▶ Exercise objective
Reproduce, exactly, the lines of the material below from the line containing "- [AngularJS Template" through the line containing "- [Auto Close", with both end lines included and nothing else.
[Information shown Boundary: Start]
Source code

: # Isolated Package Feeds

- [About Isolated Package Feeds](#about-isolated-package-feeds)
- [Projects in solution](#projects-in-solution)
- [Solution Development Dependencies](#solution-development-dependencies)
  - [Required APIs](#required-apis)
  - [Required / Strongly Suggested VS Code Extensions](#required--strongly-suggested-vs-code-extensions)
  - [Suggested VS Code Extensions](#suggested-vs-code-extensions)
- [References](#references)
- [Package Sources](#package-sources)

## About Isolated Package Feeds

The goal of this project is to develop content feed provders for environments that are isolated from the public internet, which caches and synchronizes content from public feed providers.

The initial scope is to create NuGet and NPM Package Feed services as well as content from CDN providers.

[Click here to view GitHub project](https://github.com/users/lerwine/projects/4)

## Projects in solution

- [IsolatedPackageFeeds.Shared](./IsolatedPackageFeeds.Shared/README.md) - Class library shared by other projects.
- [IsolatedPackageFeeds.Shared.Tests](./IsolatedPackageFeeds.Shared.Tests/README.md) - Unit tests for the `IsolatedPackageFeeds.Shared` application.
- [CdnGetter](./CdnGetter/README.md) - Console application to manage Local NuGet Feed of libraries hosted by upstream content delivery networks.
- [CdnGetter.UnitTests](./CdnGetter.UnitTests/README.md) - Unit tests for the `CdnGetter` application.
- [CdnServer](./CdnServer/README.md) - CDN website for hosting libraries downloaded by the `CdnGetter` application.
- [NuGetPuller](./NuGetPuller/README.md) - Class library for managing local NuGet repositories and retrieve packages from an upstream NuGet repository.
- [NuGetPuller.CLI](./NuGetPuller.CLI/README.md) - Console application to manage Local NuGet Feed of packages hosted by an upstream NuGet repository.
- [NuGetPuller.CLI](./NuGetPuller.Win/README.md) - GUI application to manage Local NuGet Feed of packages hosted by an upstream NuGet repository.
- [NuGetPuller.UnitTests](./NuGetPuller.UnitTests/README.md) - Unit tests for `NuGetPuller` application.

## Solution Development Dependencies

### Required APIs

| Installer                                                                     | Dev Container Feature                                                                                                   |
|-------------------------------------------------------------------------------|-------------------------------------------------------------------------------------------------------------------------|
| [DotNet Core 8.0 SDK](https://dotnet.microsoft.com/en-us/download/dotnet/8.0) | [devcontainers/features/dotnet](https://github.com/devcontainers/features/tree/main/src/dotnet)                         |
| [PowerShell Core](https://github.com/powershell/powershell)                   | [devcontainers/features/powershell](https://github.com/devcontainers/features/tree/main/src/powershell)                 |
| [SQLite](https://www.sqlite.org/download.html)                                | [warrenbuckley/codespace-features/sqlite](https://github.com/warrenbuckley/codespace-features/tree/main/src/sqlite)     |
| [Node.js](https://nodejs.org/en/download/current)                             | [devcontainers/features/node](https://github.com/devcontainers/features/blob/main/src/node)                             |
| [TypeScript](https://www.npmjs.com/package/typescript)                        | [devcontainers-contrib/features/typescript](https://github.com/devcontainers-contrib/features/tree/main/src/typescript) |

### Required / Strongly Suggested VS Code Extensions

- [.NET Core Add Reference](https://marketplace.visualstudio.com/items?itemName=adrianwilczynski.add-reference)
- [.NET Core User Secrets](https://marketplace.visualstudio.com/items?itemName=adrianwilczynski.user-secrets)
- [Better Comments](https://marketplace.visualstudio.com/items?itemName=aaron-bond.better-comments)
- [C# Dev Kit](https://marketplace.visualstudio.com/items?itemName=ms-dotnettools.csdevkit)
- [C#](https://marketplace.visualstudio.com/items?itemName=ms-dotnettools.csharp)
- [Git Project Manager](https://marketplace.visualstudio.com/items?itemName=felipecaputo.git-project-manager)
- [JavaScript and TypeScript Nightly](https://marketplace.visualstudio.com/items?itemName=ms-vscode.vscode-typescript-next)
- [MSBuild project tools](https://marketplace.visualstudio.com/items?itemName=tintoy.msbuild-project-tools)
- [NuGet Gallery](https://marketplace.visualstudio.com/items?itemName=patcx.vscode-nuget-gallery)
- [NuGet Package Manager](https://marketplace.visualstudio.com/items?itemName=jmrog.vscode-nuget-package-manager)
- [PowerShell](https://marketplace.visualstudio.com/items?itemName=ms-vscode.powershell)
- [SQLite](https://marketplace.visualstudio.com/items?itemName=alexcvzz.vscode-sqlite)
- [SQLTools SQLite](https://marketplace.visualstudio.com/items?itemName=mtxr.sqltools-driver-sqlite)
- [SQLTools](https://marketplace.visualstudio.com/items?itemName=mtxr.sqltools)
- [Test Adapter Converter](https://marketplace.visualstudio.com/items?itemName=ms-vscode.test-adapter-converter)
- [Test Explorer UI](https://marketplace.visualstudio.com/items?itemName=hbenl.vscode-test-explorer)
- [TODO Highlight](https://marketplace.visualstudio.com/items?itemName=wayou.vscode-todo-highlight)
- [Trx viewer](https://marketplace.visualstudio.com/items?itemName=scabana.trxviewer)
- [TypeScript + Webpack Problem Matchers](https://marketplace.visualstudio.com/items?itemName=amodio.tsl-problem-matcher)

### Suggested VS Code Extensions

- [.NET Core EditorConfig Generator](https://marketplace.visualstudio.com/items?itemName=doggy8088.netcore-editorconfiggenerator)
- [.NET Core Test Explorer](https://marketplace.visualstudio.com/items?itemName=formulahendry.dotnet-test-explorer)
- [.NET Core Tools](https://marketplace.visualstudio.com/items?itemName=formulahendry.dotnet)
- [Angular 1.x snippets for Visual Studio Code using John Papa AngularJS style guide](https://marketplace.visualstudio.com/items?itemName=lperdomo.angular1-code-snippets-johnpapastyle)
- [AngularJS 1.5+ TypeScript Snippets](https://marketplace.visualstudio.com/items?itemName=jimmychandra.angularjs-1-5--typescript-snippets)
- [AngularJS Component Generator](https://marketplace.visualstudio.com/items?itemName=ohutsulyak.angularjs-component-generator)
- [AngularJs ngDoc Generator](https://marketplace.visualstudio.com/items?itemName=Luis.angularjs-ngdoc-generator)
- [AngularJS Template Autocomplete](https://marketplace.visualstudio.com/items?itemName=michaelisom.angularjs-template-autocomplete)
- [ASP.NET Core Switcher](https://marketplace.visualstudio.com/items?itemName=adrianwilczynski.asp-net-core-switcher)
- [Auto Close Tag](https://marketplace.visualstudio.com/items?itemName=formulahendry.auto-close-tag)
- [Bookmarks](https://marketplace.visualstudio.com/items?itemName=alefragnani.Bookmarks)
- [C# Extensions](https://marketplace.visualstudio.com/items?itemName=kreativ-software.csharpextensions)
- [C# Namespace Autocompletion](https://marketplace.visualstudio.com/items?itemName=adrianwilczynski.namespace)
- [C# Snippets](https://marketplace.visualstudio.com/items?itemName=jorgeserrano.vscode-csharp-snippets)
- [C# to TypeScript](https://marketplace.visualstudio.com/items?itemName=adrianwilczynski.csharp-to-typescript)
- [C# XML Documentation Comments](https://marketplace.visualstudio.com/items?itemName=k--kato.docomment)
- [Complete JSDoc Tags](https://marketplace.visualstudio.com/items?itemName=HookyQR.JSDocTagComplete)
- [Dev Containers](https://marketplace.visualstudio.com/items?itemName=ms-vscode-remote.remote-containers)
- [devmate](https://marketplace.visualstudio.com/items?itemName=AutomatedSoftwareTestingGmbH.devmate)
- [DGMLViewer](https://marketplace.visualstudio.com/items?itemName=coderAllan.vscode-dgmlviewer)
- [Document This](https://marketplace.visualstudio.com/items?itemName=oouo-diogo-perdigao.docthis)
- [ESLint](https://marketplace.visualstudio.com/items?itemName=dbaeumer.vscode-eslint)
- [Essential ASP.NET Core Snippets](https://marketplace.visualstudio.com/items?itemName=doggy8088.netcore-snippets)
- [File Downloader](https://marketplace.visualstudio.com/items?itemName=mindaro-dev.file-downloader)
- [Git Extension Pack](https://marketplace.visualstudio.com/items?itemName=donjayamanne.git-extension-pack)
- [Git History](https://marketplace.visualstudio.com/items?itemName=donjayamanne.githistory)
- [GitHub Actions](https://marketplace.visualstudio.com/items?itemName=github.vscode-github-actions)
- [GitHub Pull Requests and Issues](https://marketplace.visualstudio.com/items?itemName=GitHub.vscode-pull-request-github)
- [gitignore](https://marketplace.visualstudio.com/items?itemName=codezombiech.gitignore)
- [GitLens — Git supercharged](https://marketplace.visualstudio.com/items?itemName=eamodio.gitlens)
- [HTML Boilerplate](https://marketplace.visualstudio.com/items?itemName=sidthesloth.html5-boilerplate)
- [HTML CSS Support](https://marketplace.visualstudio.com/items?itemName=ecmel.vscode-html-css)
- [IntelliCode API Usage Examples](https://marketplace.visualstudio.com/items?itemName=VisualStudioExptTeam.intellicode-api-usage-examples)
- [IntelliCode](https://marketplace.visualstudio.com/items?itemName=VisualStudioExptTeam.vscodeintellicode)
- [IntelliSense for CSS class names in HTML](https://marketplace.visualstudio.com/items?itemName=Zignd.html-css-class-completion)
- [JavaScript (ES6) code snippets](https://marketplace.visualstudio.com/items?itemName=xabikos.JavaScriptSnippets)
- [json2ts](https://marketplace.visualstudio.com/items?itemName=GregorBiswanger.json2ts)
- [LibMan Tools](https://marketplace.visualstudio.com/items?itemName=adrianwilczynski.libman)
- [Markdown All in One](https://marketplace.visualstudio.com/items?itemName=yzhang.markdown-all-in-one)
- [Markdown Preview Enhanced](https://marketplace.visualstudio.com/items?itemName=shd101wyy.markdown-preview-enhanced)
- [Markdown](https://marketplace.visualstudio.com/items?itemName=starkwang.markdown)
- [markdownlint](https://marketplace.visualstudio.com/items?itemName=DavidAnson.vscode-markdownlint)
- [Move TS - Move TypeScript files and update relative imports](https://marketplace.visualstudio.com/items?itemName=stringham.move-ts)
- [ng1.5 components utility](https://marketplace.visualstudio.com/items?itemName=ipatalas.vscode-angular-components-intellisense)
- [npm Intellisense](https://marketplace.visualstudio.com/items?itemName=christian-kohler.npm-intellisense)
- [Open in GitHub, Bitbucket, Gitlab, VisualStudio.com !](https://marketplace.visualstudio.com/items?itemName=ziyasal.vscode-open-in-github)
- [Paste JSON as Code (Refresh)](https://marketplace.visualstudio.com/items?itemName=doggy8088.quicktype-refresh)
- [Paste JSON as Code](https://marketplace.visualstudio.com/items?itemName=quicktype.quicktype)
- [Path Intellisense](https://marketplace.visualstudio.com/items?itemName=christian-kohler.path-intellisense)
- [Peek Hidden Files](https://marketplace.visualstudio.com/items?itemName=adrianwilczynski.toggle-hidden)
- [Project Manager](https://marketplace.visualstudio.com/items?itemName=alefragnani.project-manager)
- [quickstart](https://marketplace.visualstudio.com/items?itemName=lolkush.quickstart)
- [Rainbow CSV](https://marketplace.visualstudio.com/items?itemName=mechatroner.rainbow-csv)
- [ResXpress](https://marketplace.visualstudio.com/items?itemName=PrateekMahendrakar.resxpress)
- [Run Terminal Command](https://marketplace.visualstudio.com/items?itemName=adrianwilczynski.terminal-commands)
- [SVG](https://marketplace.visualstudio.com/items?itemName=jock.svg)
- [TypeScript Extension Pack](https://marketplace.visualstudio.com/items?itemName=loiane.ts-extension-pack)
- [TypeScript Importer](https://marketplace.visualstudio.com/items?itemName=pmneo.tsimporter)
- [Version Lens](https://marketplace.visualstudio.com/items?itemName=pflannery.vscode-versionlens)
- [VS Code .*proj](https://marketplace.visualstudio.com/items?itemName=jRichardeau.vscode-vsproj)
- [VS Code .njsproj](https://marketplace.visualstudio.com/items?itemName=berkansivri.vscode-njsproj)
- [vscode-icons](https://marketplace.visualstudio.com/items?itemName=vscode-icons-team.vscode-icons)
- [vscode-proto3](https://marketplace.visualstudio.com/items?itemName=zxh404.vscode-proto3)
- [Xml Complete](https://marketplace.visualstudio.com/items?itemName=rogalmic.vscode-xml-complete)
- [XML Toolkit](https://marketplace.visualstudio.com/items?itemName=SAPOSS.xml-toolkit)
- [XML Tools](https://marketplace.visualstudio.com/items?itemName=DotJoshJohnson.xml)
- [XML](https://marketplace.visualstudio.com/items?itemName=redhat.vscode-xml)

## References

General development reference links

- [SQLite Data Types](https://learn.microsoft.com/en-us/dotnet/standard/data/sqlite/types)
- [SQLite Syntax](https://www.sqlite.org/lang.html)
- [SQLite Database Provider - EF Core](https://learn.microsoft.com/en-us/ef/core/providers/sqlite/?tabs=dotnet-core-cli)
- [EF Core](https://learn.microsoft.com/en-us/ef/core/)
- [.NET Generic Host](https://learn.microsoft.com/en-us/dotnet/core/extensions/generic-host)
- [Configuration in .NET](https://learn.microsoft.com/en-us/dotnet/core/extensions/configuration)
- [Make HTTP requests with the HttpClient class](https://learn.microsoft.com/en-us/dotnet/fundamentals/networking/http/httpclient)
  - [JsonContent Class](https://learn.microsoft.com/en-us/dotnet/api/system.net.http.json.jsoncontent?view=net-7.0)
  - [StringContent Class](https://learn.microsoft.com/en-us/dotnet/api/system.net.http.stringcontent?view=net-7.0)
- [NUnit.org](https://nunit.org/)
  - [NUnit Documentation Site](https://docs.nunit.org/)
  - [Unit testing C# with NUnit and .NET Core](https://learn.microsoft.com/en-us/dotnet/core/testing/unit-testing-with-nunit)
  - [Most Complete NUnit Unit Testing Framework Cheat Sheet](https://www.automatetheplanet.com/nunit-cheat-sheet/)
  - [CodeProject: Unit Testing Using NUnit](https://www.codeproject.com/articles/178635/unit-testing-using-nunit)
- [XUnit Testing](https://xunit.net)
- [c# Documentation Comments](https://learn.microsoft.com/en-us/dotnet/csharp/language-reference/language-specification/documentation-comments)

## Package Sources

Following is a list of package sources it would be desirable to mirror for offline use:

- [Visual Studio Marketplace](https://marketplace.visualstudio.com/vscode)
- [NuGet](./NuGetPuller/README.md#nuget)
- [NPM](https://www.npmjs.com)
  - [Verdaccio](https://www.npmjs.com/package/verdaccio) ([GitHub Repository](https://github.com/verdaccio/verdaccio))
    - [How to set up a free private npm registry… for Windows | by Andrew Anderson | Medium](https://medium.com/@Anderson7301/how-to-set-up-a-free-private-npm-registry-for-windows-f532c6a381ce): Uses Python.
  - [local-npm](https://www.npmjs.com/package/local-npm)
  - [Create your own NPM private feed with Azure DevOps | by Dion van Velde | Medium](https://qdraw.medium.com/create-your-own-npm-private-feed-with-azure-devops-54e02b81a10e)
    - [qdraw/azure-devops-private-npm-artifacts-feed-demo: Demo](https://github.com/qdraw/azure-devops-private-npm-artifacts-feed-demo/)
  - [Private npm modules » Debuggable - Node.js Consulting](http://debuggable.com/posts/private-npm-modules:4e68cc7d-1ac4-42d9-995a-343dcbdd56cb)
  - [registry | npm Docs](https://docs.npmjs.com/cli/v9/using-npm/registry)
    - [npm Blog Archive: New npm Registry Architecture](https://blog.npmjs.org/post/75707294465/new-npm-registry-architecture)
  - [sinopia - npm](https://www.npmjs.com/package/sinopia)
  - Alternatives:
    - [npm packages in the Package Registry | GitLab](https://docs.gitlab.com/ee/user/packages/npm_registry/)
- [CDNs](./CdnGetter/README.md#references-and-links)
[Information shown Boundary: End]
▶ Response to the task
- [AngularJS Template Autocomplete](https://marketplace.visualstudio.com/items?itemName=michaelisom.angularjs-template-autocomplete)
- [ASP.NET Core Switcher](https://marketplace.visualstudio.com/items?itemName=adrianwilczynski.asp-net-core-switcher)
- [Auto Close Tag](https://marketplace.visualstudio.com/items?itemName=formulahendry.auto-close-tag)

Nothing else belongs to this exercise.